Well, I know it’s hard to believe, but I just became an even more desirable person: Discover Card sued me. The judgment is now public record. Awesome.
I figured that since it’s now public record for the enjoyment of all who google me, I should publicly disclose what happened.
You see, when I fell down, I was a normal person in society who had a small amount of credit card debt. When I fell down, I thought I had a severe, but simple injury. I thought I would heal in a matter of weeks. The weeks dragged into months: doctors, tests, insurance complications, physical therapy, more doctors, more tests. Still, I thought I was on a linear road to recovery.
Financially, I was OK. I had a bit of a nest egg.
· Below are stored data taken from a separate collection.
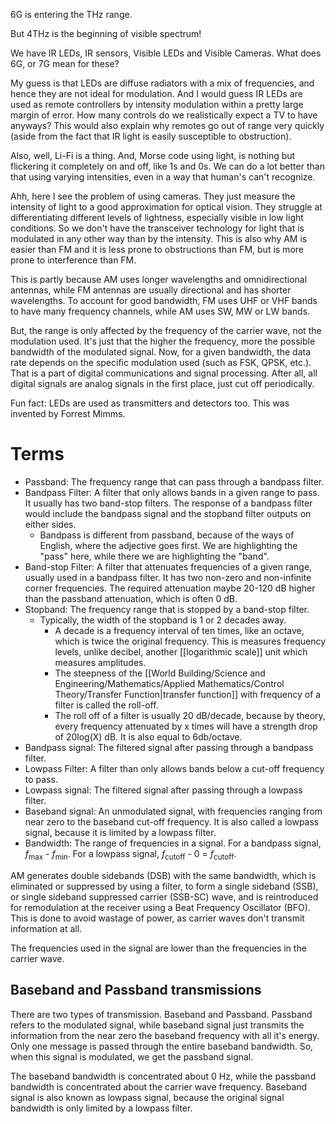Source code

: 6G is entering the THz range.

But 4THz is the beginning of visible spectrum!

We have IR LEDs, IR sensors, Visible LEDs and Visible Cameras.
What does 6G, or 7G mean for these?

My guess is that LEDs are diffuse radiators with a mix of frequencies, and hence they are not ideal for modulation.
And I would guess IR LEDs are used as remote controllers by intensity modulation within a pretty large margin of error.
How many controls do we realistically expect a TV to have anyways? This would also explain why remotes go out of range very quickly (aside from the fact that IR light is easily susceptible to obstruction).

Also, well, Li-Fi is a thing. And, Morse code using light, is nothing but flickering it completely on and off, like 1s and 0s. We can do a lot better than that using varying intensities, even in a way that human's can't recognize.

Ahh, here I see the problem of using cameras. They just measure the intensity of light to a good approximation for optical vision. They struggle at differentiating different levels of lightness, especially visible in low light conditions. So we don't have the transceiver technology for light that is modulated in any other way than by the intensity. This is also why AM is easier than FM and it is less prone to obstructions than FM, but is more prone to interference than FM.

This is partly because AM uses longer wavelengths and omnidirectional antennas, while FM antennas are usually directional and has shorter wavelengths. To account for good bandwidth, FM uses UHF or VHF bands to have many frequency channels, while AM uses SW, MW or LW bands.

But, the range is only affected by the frequency of the carrier wave, not the modulation used. It's just that the higher the frequency, more the possible bandwidth of the modulated signal. Now, for a given bandwidth, the data rate depends on the specific modulation used (such as FSK, QPSK, etc.). That is a part of digital communications and signal processing. After all, all digital signals are analog signals in the first place, just cut off periodically. 

Fun fact: LEDs are used as transmitters and detectors too. This was invented by Forrest Mimms.



# Terms
- Passband: The frequency range that can pass through a bandpass filter.
- Bandpass Filter: A filter that only allows bands in a given range to pass. It usually has two band-stop filters. The response of a bandpass filter would include the bandpass signal and the stopband filter outputs on either sides.
	- Bandpass is different from passband, because of the ways of English, where the adjective goes first. We are highlighting the "pass" here, while there we are highlighting the "band".
- Band-stop Filter: A filter that attenuates frequencies of a given range, usually used in a bandpass filter. It has two non-zero and non-infinite corner frequencies. The required attenuation maybe 20-120 dB higher than the passband attenuation, which is often 0 dB.
- Stopband: The frequency range that is stopped by a band-stop filter.
	- Typically, the width of the stopband is 1 or 2 decades away.
		- A decade is a frequency interval of ten times, like an octave, which is twice the original frequency. This is measures frequency levels, unlike decibel, another [[logarithmic scale]] unit which measures amplitudes.
		- The steepness of the [[World Building/Science and Engineering/Mathematics/Applied Mathematics/Control Theory/Transfer Function|transfer function]] with frequency of a filter is called the roll-off.
		- The roll off of a filter is usually 20 dB/decade, because by theory, every frequency attenuated by x times will have a strength drop of 20log(X) dB. It is also equal to 6db/octave.
- Bandpass signal: The filtered signal after passing through a bandpass filter.
- Lowpass Filter: A filter than only allows bands below a cut-off frequency to pass.
- Lowpass signal: The filtered signal after passing through a lowpass filter.
- Baseband signal: An unmodulated signal, with frequencies ranging from near zero to the baseband cut-off frequency. It is also called a lowpass signal, because it is limited by a lowpass filter.
- Bandwidth: The range of frequencies in a signal. For a bandpass signal, $f_\text{max}$ - $f_\text{min}$. For a lowpass signal, $f_\text{cutoff}$ - 0 = $f_\text{cutoff}$.

AM generates double sidebands (DSB) with the same bandwidth, which is eliminated or suppressed by using a filter, to form a single sideband (SSB), or single sideband suppressed carrier (SSB-SC) wave, and is reintroduced for remodulation at the receiver using a Beat Frequency Oscillator (BFO). This is done to avoid wastage of power, as carrier waves don't transmit information at all.

The frequencies used in the signal are lower than the frequencies in the carrier wave.

## Baseband and Passband transmissions
There are two types of transmission. Baseband and Passband. Passband refers to the modulated signal, while baseband signal just transmits the information from the near zero the baseband frequency with all it's energy. Only one message is passed through the entire baseband bandwidth. So, when this signal is modulated, we get the passband signal.

The baseband bandwidth is concentrated about 0 Hz, while the passband bandwidth is concentrated about the carrier wave frequency. Baseband signal is also known as lowpass signal, because the original signal bandwidth is only limited by a lowpass filter.

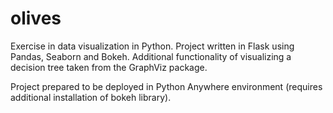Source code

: # olives

Exercise in data visualization in Python.
Project written in Flask using Pandas, Seaborn and Bokeh.
Additional functionality of visualizing a decision tree taken from the GraphViz package.

Project prepared to be deployed in Python Anywhere environment (requires additional installation of bokeh library).
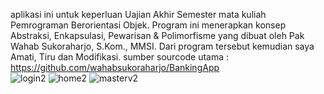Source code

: aplikasi ini untuk keperluan Uajian Akhir Semester mata kuliah Pemrograman Berorientasi Objek.
Program ini menerapkan konsep Abstraksi, Enkapsulasi, Pewarisan & Polimorfisme yang dibuat oleh Pak Wahab Sukoraharjo, S.Kom., MMSI. 
Dari program tersebut kemudian saya Amati, Tiru dan Modifikasi.
sumber sourcode utama : https://github.com/wahabsukoraharjo/BankingApp <br>
![login2](https://github.com/user-attachments/assets/cc6a2dbb-60a6-4045-acff-3d1846c9e931)
![home2](https://github.com/user-attachments/assets/ed42e4ea-9c3b-49ca-973d-4df02ceb791d)
![masterv2](https://github.com/user-attachments/assets/735f1cd8-386c-4821-ac70-b17789ad429a)


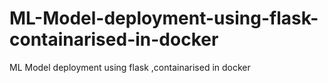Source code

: # ML-Model-deployment-using-flask-containarised-in-docker
ML Model deployment using flask ,containarised in docker
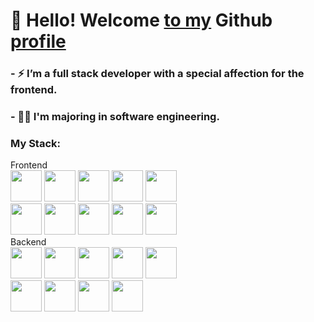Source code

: # 👋 Hello! Welcome [to my]() Github [profile]()
### - ⚡ I’m a full stack developer with a special affection for the frontend.
### - 👨‍🎓 I'm majoring in software engineering.
<div>
	<h3> My Stack: </h3>
  	<span>Frontend</span><br>
  	<img src="https://cdn.jsdelivr.net/gh/devicons/devicon/icons/html5/html5-original.svg" width="50px"/>
  	<img src="https://cdn.jsdelivr.net/gh/devicons/devicon/icons/css3/css3-original.svg" width="50px"/>
	<img src="https://cdn.jsdelivr.net/gh/devicons/devicon/icons/javascript/javascript-plain.svg" width="50px"/>
	<img src="https://cdn.jsdelivr.net/gh/devicons/devicon/icons/bootstrap/bootstrap-original.svg" width="50px"/>
	<img src="https://cdn.jsdelivr.net/gh/devicons/devicon@latest/icons/tailwindcss/tailwindcss-original.svg" width="50px"/>
  	<br>
	<img src="https://cdn.jsdelivr.net/gh/devicons/devicon/icons/angularjs/angularjs-original.svg" width="50px"/>
	<img src="https://cdn.jsdelivr.net/gh/devicons/devicon/icons/vuejs/vuejs-original.svg" width="50px"/>
        <img src="https://cdn.jsdelivr.net/gh/devicons/devicon/icons/nuxtjs/nuxtjs-original.svg" width="50px"/>
	<img src="https://cdn.jsdelivr.net/gh/devicons/devicon@latest/icons/vuetify/vuetify-original.svg" width="50px"/>
	<img src="https://cdn.jsdelivr.net/gh/devicons/devicon/icons/react/react-original.svg" width="50px"/>
	<br>
    	<span>Backend</span>
	<br>
	<img src="https://cdn.jsdelivr.net/gh/devicons/devicon/icons/nodejs/nodejs-original.svg" width="50px"/>
	<img src="https://cdn.jsdelivr.net/gh/devicons/devicon/icons/typescript/typescript-original.svg" width="50px"/>
        <img src="https://cdn.jsdelivr.net/gh/devicons/devicon@latest/icons/nestjs/nestjs-original.svg" width="50px"/>
    	<img src="https://cdn.jsdelivr.net/gh/devicons/devicon/icons/php/php-original.svg" width="50px"/>
    	<img src="https://cdn.jsdelivr.net/gh/devicons/devicon@latest/icons/laravel/laravel-original.svg" width="50px"/>
	<br>
        <img src="https://cdn.jsdelivr.net/gh/devicons/devicon@latest/icons/mongodb/mongodb-plain-wordmark.svg" width="50px"/>
        <img src="https://cdn.jsdelivr.net/gh/devicons/devicon@latest/icons/redis/redis-plain.svg" width="50px"/>
    	<img src="https://cdn.jsdelivr.net/gh/devicons/devicon/icons/mysql/mysql-original-wordmark.svg" width="50px"/>
	<img src="https://cdn.jsdelivr.net/gh/devicons/devicon/icons/oracle/oracle-original.svg"  width="50px"/>
</div>
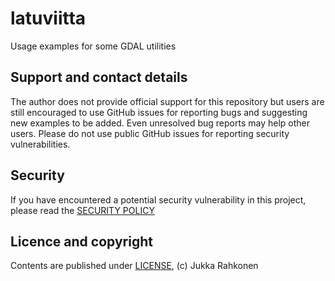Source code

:# latuviitta
Usage examples for some GDAL utilities
## Support and contact details
The author does not provide official support for this repository but users are still encouraged
to use GitHub issues for reporting bugs and suggesting new examples to be added. Even unresolved bug reports
may help other users.
Please do not use public GitHub issues for reporting security vulnerabilities.
## Security
If you have encountered a potential security vulnerability in this project, please read the [SECURITY POLICY](/SECURITY.md)
## Licence and copyright
Contents are published under [LICENSE](/LICENSE), (c) Jukka Rahkonen
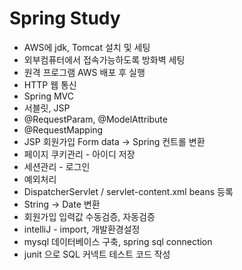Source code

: # Spring Study<br>
- AWS에 jdk, Tomcat 설치 및 세팅
- 외부컴퓨터에서 접속가능하도록 방화벽 세팅
- 원격 프로그램 AWS 배포 후 실행
- HTTP 웹 통신
- Spring MVC
- 서블릿, JSP
- @RequestParam, @ModelAttribute
- @RequestMapping
- JSP 회원가입 Form data -> Spring 컨트롤 변환
- 페이지 쿠키관리 - 아이디 저장
- 세션관리 - 로그인
- 예외처리
- DispatcherServlet / servlet-content.xml beans 등록
- String -> Date 변환
- 회원가입 입력값 수동검증, 자동검증
- intelliJ - import, 개발환경설정
- mysql 데이터베이스 구축, spring sql connection
- junit 으로 SQL 커넥트 테스트 코드 작성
I cut back on expenses, still paid my bills on time, and for the most part functioned as if I would imminently return to my regularly scheduled life.
I was naive and overly hopeful. And then, reality hit.
Two years ago, the onslaught of information was too much for me to navigate. I was suddenly simultaneously thrown into several horrendously foreign situations: injury, illness, lawsuits, debt, joblessness, medication.
I tried to understand the complexities of CRPS and that its diagnosis would permanently change my life. I tried to understand the complexities of the various lawsuits in which I am involved, but not at liberty to discuss at this time. I tried to figure out how to keep paying my bills once my nest egg had been cracked and drained. I tried to grasp the concept that I wouldn’t be able to just go get a job to solve my financial problems. The harsh medication that I had to introduce to my body made trying to understand anything complex a fruitless endeavor.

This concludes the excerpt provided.